[Stored data]
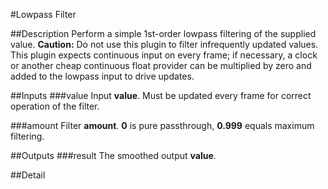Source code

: #Lowpass Filter

##Description
Perform a simple 1st-order lowpass filtering of the supplied value. **Caution:** Do not use this plugin to filter infrequently updated values. This plugin expects continuous input on every frame; if necessary, a clock or another cheap continuous float provider can be multiplied by zero and added to the lowpass input to drive updates.

##Inputs
###value
Input **value**. Must be updated every frame for correct operation of the filter.

###amount
Filter **amount**. **0** is pure passthrough, **0.999** equals maximum filtering.

##Outputs
###result
The smoothed output **value**.

##Detail
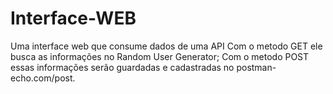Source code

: # Interface-WEB
Uma interface web que consume dados de uma API
Com o metodo GET ele busca as informações no Random User Generator;
Com o metodo POST essas informações serão guardadas e cadastradas no postman-echo.com/post.
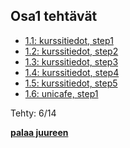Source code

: ## Osa1 tehtävät

- [1.1: kurssitiedot, step1](kurssitiedot)
- [1.2: kurssitiedot, step2](kurssitiedot)
- [1.3: kurssitiedot, step3](kurssitiedot)
- [1.4: kurssitiedot, step4](kurssitiedot)
- [1.5: kurssitiedot, step5](kurssitiedot)
- [1.6: unicafe, step1](unicafe)

Tehty: 6/14

**[palaa juureen](../README.md)**
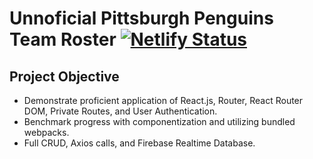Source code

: # Unnoficial Pittsburgh Penguins Team Roster [![Netlify Status](https://api.netlify.com/api/v1/badges/35e9e238-b2fc-4f80-9002-b1e25fcc4d82/deploy-status)](https://app.netlify.com/sites/hmp-wwe-rewind/deploys)

## Project Objective

- Demonstrate proficient application of React.js, Router, React Router DOM, Private Routes, and User Authentication.
- Benchmark progress with componentization and utilizing bundled webpacks.
- Full CRUD, Axios calls, and Firebase Realtime Database.
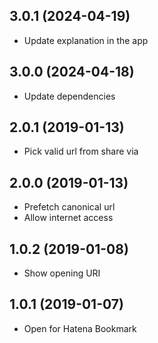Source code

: <a name="3.0.1"></a>
## 3.0.1 (2024-04-19)

- Update explanation in the app

<a name="3.0.0"></a>
## 3.0.0 (2024-04-18)

- Update dependencies

<a name="2.0.1"></a>
## 2.0.1 (2019-01-13)

- Pick valid url from share via

<a name="2.0.0"></a>
## 2.0.0 (2019-01-13)

- Prefetch canonical url
- Allow internet access

<a name="1.0.2"></a>
## 1.0.2 (2019-01-08)

- Show opening URI

<a name="1.0.1"></a>
## 1.0.1 (2019-01-07)

- Open for Hatena Bookmark
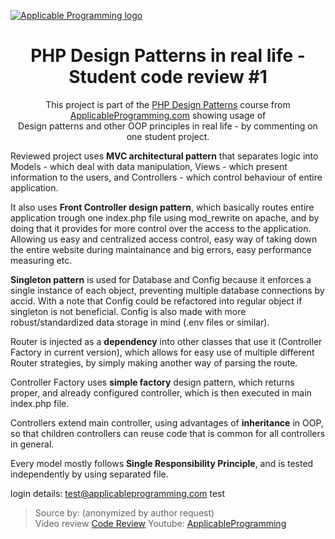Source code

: [![Applicable Programming logo](https://s3.amazonaws.com/contents.newzenler.com/3161/library/60e0d31eb3efa_1625346846_applicable-programming-logo-blue-github-title.png "Applicable Programming logo")](https://applicableprogramming.com "Applicable Programming")

<h1 align="center">PHP Design Patterns in real life - Student code review #1</h1>

<p align="center">This project is part of the <a href="https://www.applicableprogramming.com/courses/php-design-patterns/">PHP Design Patterns</a> course from <a href="https://applicableprogramming.com/">ApplicableProgramming.com</a>  showing usage of 
 <br /> Design patterns and other OOP principles in real life - by commenting on one student project. </p>

 

Reviewed project uses **MVC architectural pattern** that separates logic into Models - which deal with data manipulation, Views - which present information to the users, and Controllers - which control behaviour of entire application. 

It also uses **Front Controller design pattern**, which basically routes entire application trough one index.php file using mod_rewrite on apache, and by doing that it provides for more control over the access to the application. Allowing us easy and centralized access control, easy way of taking down the entire website during maintainance and big errors, easy performance measuring etc.

**Singleton pattern** is used for Database and Config because it enforces a single instance of each object, preventing multiple database connections by accid. With a note that Config could be refactored into regular object if singleton is not beneficial. Config is also made with more robust/standardized data storage in mind (.env files or similar). 

Router is injected as a **dependency** into other classes that use it (Controller Factory in current version), which allows for easy use of multiple different Router strategies, by simply making another way of parsing the route. 

Controller Factory uses **simple factory** design pattern, which returns proper, and already configured controller, which is then executed in main index.php file. 

Controllers extend main controller, using advantages of **inheritance** in OOP, so that children controllers can reuse code that is common for all controllers in general. 

Every model mostly follows **Single Responsibility Principle**, and is tested independently by using separated file. 

login details:
test@applicableprogramming.com
test



> Source by: (anonymized by author request) <br /> 
> Video review [Code Review](https://www.youtube.com/watch?v=JS-AdMxIfew) 
> Youtube: [ApplicableProgramming](https://www.youtube.com/c/ApplicableProgramming/)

### Task goal
How many lines in the data above hold the word "also"? Answer with the number alone.

### Written reply
2